WORK ORDER: Show only those lines of the entries where the string "corner" is found.

WORKING DATA:
* * * * * * *
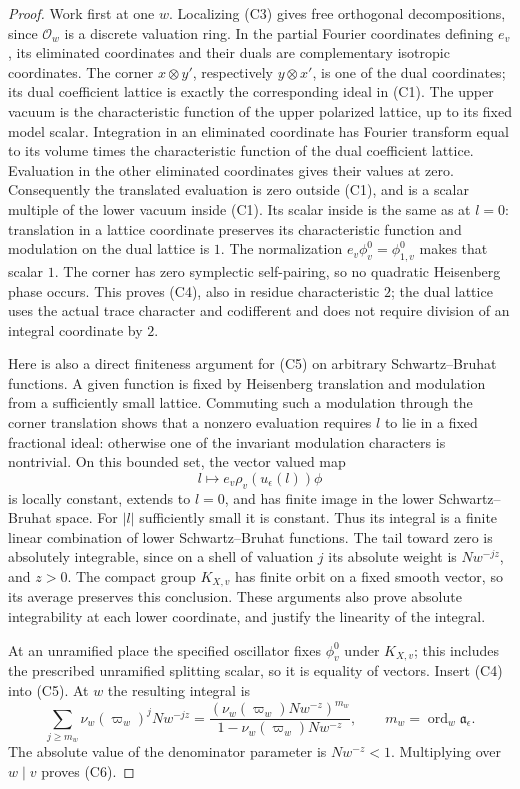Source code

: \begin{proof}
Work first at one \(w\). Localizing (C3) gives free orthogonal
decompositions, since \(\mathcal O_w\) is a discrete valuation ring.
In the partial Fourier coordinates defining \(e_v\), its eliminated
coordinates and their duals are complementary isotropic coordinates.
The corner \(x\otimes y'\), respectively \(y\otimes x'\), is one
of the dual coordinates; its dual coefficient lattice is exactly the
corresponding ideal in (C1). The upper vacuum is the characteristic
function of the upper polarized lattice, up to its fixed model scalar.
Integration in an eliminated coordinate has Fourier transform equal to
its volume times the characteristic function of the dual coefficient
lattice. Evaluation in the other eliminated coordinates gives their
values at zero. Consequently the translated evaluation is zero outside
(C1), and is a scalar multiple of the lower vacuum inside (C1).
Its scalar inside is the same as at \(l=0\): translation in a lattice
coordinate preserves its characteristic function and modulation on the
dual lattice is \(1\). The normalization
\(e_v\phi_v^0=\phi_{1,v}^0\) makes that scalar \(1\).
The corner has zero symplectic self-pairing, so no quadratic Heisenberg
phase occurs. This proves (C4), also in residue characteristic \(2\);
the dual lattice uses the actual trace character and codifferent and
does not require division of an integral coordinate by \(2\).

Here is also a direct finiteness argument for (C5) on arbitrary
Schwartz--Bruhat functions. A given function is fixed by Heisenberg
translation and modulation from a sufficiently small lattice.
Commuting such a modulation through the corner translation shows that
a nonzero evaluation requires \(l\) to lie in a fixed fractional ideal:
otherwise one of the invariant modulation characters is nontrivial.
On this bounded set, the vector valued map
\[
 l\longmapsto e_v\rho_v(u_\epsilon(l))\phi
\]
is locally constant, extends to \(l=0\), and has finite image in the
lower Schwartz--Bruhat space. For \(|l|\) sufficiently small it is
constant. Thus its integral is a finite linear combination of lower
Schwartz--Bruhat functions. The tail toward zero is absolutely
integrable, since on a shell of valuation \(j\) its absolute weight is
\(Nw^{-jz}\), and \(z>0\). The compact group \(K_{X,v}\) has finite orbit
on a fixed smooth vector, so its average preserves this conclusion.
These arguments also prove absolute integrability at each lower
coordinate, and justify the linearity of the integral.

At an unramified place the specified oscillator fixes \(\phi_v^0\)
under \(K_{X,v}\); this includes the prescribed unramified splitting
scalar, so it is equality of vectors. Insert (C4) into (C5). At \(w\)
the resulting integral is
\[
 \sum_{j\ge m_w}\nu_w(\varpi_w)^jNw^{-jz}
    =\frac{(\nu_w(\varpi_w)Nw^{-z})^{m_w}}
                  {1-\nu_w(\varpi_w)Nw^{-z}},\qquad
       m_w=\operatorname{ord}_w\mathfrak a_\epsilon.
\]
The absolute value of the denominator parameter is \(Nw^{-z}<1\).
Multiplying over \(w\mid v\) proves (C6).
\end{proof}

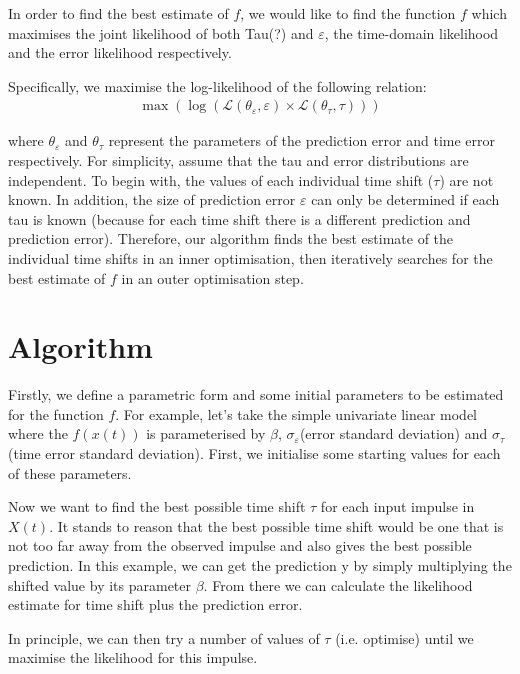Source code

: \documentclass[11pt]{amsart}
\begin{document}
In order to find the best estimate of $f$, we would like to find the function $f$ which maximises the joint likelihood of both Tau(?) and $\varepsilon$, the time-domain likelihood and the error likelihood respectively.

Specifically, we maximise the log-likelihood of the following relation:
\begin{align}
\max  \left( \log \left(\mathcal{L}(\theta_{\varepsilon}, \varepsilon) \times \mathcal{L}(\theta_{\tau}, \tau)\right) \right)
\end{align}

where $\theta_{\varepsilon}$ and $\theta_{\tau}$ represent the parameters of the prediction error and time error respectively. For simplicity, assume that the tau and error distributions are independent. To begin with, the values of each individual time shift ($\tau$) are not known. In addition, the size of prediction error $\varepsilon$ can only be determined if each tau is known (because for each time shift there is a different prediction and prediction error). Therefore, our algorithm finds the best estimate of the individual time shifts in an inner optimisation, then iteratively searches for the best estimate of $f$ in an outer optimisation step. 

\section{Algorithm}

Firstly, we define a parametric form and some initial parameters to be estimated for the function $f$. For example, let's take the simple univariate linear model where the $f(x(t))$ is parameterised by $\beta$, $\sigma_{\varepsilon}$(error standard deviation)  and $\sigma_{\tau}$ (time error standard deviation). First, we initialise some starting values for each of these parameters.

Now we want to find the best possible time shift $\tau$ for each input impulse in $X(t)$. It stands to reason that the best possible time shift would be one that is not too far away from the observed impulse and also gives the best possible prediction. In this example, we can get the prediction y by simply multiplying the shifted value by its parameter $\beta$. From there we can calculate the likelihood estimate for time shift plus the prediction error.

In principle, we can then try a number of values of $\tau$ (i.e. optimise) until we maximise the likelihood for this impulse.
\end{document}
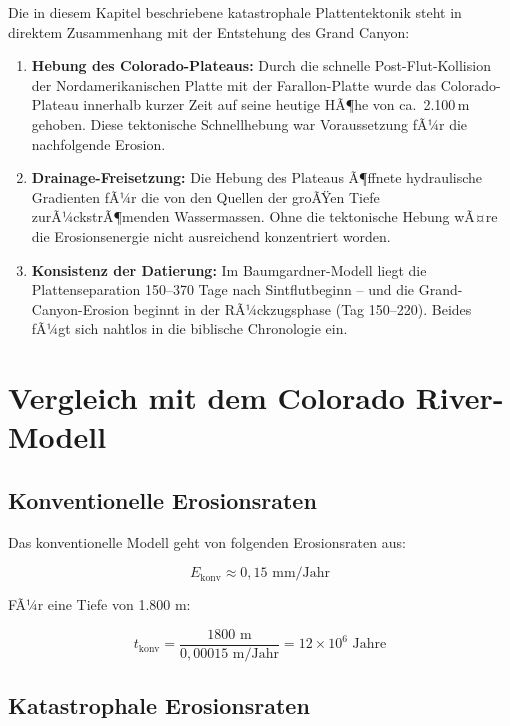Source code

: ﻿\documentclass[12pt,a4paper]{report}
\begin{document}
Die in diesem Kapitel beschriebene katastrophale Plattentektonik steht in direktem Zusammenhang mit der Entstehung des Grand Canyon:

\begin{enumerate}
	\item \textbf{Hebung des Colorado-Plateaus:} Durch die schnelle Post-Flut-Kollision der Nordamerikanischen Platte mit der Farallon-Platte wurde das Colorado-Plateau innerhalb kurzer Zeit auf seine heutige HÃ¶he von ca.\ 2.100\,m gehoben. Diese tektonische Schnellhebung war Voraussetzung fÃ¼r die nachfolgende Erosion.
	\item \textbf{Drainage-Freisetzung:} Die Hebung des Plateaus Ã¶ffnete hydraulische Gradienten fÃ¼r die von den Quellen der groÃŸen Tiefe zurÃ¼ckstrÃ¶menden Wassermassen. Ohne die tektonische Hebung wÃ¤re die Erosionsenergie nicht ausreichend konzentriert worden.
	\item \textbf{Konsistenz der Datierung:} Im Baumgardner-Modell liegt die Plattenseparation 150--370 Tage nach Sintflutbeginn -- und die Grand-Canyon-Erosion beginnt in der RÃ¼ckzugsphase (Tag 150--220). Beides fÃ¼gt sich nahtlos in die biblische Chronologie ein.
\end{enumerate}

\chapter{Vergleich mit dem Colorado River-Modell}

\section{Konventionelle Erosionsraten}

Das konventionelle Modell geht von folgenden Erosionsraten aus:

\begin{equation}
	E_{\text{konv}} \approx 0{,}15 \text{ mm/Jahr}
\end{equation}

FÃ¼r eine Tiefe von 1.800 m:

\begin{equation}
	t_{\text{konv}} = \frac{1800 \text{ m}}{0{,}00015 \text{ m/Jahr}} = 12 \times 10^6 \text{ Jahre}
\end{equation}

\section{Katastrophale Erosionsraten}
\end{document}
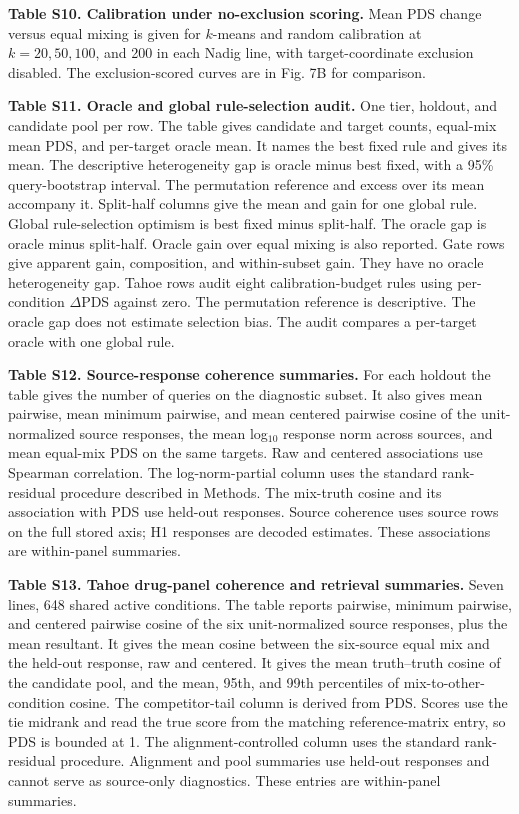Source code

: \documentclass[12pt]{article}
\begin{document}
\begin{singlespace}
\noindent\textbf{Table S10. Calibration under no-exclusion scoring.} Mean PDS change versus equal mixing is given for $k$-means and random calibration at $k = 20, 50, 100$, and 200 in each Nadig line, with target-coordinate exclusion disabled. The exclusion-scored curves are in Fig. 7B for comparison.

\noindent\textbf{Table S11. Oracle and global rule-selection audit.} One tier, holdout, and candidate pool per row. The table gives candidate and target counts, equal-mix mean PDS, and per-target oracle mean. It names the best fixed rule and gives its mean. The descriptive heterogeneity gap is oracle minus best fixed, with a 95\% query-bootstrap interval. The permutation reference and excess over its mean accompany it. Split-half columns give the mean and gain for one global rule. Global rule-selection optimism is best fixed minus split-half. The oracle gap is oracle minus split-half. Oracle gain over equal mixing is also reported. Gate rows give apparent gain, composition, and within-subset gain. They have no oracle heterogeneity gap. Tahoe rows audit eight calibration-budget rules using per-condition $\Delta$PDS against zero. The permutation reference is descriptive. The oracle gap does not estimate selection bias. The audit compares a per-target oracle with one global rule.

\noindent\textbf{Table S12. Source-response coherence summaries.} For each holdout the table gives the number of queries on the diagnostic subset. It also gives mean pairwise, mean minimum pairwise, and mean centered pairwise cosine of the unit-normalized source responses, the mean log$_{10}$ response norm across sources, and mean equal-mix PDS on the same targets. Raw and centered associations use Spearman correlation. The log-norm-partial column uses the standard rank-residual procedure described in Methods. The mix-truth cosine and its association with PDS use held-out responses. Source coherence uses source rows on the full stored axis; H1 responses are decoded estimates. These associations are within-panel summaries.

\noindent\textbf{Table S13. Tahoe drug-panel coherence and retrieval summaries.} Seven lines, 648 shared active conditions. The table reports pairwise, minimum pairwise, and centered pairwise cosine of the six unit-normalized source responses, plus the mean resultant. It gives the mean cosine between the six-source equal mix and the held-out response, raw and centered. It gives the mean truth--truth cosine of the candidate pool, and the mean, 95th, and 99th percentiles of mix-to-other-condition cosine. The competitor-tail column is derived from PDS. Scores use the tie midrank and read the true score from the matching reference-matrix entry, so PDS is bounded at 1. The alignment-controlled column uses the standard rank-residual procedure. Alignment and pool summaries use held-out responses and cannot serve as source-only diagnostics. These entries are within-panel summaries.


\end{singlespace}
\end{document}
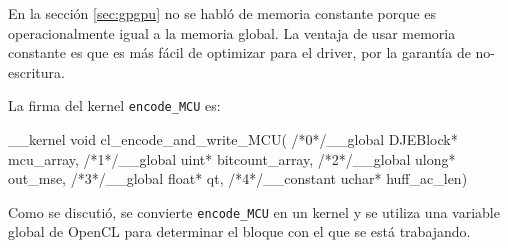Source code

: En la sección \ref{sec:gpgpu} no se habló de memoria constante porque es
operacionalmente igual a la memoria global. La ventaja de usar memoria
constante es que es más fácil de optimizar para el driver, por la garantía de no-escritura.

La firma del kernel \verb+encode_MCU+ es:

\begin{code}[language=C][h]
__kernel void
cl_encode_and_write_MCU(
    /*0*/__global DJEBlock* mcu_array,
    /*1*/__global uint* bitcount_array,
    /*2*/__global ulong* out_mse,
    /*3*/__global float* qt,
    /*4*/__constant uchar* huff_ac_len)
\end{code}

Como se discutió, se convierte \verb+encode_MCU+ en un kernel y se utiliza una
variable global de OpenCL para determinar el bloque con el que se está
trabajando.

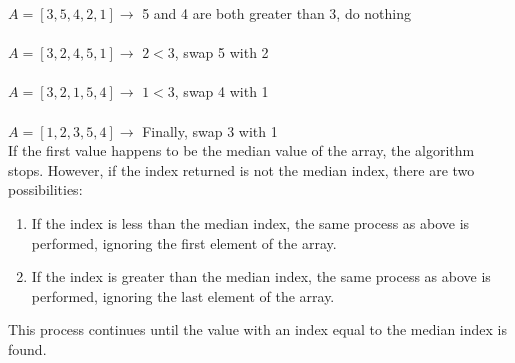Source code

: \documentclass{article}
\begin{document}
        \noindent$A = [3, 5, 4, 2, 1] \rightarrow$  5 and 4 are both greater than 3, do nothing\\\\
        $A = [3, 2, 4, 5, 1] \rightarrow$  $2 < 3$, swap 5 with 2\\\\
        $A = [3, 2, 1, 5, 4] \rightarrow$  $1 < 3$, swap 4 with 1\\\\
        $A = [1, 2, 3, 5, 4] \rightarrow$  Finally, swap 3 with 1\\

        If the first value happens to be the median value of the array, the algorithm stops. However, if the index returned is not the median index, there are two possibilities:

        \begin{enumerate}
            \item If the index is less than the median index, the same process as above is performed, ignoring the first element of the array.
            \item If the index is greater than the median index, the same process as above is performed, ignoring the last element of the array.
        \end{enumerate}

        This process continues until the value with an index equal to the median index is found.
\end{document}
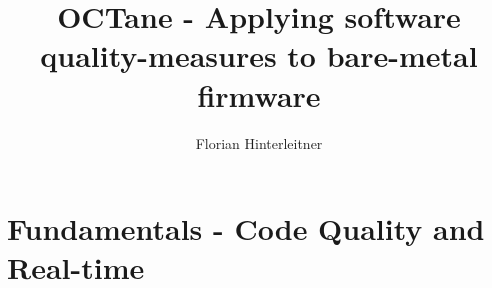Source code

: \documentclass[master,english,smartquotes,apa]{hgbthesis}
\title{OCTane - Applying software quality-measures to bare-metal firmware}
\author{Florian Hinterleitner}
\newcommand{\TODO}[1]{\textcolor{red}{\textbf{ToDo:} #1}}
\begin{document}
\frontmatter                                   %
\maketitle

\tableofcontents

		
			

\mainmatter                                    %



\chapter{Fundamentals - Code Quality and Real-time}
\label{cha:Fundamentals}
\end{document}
* * * * * * *
SOLUTION FOR THIS TASK:
The corner \(x\otimes y'\), respectively \(y\otimes x'\), is one
The corner has zero symplectic self-pairing, so no quadratic Heisenberg
Commuting such a modulation through the corner translation shows that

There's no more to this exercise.